Karen Cooper works in finger weaving and is also an author. After fourteen years at the
Smithsonian Institution (most recently at the National Museum of the
American Indian) Karen Coody Cooper, enrolled citizen of the Cherokee
Nation of Oklahoma, now works at the Cherokee Heritage Center, Tahlequah,
OK as the Adams Corner Rural Village Program Coordinator. Born in Tulsa
in 1946, she grew up in Collinsville, graduated high school there in
1965, and studied journalism at the Oklahoma College for Women, Chickasha.
Moving to Connecticut, she changed her studies to anthropology/sociology
at Western Connecticut State University where she earned a B.A. in 1981.

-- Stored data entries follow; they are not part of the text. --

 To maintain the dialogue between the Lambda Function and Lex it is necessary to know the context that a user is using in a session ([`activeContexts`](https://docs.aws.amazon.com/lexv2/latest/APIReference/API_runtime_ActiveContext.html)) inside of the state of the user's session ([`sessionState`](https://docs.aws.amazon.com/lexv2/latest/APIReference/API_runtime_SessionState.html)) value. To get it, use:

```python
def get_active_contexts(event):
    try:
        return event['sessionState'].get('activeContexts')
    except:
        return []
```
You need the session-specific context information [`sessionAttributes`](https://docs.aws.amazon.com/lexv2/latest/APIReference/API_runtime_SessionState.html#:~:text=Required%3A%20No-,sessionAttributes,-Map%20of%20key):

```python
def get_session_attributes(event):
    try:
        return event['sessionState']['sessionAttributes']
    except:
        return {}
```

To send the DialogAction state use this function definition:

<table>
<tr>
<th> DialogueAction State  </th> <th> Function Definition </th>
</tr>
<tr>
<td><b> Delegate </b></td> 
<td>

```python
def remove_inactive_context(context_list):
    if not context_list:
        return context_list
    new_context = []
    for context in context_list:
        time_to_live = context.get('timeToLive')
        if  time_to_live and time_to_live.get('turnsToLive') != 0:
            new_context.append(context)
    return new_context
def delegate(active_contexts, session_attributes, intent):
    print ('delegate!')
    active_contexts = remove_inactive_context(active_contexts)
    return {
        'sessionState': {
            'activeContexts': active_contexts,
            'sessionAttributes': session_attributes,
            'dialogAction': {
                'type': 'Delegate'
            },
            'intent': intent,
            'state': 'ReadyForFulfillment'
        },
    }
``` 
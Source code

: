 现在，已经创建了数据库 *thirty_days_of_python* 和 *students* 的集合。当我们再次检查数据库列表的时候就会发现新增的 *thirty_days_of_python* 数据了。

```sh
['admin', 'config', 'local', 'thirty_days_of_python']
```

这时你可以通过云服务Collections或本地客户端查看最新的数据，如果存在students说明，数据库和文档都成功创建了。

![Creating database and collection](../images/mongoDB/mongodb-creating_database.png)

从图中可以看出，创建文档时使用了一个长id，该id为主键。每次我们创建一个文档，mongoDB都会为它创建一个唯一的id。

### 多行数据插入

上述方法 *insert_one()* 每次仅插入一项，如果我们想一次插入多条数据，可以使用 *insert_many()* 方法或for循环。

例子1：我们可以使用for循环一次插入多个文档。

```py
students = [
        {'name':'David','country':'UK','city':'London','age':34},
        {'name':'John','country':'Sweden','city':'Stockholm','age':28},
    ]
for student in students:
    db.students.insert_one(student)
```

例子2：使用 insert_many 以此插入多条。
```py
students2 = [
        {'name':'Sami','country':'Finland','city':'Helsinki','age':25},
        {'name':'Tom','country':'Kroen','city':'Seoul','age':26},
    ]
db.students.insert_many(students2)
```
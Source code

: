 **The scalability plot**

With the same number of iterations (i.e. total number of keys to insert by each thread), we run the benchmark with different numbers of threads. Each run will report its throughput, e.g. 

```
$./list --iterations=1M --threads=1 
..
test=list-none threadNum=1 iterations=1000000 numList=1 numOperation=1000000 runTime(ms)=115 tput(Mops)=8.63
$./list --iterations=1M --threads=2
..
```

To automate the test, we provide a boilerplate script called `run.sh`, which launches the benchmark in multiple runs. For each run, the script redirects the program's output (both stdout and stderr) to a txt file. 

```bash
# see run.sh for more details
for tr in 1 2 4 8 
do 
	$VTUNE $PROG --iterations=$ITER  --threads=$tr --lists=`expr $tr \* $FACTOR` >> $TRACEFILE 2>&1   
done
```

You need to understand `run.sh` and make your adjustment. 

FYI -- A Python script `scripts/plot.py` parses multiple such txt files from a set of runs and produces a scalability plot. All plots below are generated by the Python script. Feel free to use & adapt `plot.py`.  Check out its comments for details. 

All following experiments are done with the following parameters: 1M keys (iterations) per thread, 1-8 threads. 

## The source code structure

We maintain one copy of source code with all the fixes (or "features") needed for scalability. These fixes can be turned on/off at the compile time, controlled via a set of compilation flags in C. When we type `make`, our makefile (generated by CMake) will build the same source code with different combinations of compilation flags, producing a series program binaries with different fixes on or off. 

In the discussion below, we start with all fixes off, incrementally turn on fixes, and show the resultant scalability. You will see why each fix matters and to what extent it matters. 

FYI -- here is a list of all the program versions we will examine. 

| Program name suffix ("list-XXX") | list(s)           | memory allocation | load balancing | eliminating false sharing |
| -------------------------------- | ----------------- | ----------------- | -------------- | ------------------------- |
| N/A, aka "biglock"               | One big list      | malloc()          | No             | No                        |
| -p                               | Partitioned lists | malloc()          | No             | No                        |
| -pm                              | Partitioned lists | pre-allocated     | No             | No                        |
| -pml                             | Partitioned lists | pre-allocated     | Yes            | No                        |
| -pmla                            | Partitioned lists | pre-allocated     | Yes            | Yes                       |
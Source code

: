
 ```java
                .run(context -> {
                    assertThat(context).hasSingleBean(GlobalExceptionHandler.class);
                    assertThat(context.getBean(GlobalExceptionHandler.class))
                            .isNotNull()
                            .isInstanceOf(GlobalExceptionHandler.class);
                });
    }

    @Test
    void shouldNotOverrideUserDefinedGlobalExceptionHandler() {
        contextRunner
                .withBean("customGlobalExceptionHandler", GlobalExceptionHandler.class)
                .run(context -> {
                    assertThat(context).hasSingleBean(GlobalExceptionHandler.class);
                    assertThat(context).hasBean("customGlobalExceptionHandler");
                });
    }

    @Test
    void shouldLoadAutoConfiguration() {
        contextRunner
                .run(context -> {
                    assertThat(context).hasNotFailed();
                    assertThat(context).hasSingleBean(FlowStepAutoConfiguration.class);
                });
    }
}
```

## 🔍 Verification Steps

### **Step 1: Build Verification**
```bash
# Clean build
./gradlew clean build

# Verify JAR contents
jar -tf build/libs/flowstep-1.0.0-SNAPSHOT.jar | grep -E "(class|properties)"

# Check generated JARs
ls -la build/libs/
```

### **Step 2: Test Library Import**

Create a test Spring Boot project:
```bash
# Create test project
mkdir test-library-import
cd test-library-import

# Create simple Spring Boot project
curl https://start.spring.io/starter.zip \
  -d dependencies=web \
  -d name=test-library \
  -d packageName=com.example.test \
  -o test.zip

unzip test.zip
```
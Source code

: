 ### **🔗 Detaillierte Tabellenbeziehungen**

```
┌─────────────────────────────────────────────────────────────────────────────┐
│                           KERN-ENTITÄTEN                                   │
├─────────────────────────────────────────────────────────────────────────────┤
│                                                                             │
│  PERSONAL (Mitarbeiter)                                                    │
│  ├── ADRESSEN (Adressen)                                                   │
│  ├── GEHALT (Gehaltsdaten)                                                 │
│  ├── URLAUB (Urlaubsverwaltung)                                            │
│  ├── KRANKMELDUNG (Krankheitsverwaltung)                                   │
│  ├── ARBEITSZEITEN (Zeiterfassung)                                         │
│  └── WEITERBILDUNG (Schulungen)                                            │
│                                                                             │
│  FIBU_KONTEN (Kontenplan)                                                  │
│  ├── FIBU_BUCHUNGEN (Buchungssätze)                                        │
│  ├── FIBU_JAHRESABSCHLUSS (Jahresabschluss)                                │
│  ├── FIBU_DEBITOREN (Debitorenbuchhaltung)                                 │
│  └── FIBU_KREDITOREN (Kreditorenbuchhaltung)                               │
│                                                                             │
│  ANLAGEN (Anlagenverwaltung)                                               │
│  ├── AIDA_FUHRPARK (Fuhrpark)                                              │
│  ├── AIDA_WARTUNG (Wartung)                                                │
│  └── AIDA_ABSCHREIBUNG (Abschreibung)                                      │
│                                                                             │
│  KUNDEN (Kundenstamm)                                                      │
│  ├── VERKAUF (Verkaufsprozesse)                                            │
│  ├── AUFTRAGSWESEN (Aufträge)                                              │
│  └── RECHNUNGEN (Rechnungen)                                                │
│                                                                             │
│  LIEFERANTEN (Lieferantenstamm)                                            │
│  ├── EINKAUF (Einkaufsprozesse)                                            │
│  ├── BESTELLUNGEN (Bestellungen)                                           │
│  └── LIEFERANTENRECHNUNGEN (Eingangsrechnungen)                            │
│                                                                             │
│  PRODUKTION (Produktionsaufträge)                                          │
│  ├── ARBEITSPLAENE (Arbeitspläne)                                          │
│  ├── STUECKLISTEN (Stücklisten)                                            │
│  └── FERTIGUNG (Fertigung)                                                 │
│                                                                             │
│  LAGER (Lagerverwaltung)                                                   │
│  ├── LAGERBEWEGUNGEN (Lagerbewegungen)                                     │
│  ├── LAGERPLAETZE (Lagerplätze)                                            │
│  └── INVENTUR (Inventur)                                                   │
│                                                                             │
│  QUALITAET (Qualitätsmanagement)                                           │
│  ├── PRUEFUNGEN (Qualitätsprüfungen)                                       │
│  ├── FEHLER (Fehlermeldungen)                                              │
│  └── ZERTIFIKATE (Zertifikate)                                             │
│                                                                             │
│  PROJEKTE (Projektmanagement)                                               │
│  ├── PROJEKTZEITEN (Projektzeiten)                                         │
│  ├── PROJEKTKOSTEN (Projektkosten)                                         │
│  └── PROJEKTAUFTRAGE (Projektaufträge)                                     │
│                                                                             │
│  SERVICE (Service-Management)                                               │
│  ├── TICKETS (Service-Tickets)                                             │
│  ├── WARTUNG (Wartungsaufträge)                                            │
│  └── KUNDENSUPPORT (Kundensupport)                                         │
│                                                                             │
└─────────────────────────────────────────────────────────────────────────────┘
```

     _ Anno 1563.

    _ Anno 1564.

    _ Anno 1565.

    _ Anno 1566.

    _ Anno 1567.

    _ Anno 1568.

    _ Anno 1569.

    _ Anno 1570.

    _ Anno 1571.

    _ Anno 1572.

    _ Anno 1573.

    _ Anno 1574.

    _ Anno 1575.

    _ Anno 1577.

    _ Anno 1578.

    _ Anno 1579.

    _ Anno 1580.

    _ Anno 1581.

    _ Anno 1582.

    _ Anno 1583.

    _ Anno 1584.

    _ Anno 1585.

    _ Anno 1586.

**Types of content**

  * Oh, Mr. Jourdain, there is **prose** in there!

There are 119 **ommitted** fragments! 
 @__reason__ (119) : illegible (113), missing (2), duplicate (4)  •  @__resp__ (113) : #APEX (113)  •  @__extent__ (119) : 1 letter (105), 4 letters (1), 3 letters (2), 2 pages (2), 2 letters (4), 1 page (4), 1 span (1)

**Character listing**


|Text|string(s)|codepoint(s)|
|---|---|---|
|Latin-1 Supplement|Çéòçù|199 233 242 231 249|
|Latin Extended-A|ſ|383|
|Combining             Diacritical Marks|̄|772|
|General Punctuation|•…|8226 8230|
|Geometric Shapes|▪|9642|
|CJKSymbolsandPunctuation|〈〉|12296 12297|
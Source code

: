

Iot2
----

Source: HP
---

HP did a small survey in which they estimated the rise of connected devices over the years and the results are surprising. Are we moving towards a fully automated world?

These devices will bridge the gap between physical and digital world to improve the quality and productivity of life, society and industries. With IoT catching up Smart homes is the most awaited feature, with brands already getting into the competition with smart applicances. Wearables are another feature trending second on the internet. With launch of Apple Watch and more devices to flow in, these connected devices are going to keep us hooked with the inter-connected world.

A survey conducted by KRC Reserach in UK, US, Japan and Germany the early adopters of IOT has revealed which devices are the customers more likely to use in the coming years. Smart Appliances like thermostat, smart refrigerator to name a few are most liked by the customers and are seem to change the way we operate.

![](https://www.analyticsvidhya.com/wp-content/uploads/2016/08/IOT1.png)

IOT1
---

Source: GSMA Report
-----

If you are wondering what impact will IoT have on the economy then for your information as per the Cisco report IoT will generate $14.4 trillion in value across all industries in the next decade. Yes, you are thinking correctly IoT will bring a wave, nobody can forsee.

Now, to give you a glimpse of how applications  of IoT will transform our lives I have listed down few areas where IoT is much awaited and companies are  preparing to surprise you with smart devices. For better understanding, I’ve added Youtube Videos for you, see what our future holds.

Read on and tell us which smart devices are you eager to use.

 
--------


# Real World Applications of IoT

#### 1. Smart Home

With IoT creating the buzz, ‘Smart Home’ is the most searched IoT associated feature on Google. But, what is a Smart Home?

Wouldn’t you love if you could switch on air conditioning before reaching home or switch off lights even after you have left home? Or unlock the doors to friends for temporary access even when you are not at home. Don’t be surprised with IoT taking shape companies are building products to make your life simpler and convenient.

Cooper worked in museum education at the American Indian Archaeological
Institute (Washington, Connecticut), the Museum of the Great Plains
(Lawton, Oklahoma), and Jefferson Patterson Park and Museum (St. Leonard,
Maryland). She became a proficient finger weaver in 1981, and has demonstrated
the craft in various museums including the American Museum of Natural
History in New York City. Her weavings are in museum and private collections,
have shown in galleries, and occur in art catalogs. Cooper wrote the
text for the first permanent exhibit on Algonquian Indians for the Connecticut
Museum of Natural History. She joined the Smithsonian in 1994 to manage
museum training for Native museums, and finished a Master of Liberal
Studies with museum emphasis degree at the University of Oklahoma in
1997. She has recently authored Spirited Encounters, published
by AltaMira Press, which chronicles American Indian protests of museum
policies and practices. She also co-edited Living Homes for Cultural
Expression about Native museums, published by the National Museum
of the American Indian. Her most recent book is a volume of poetry called
Fault Line: Vulnerable Landscapes.
She lives in Tahlequah in a historic home.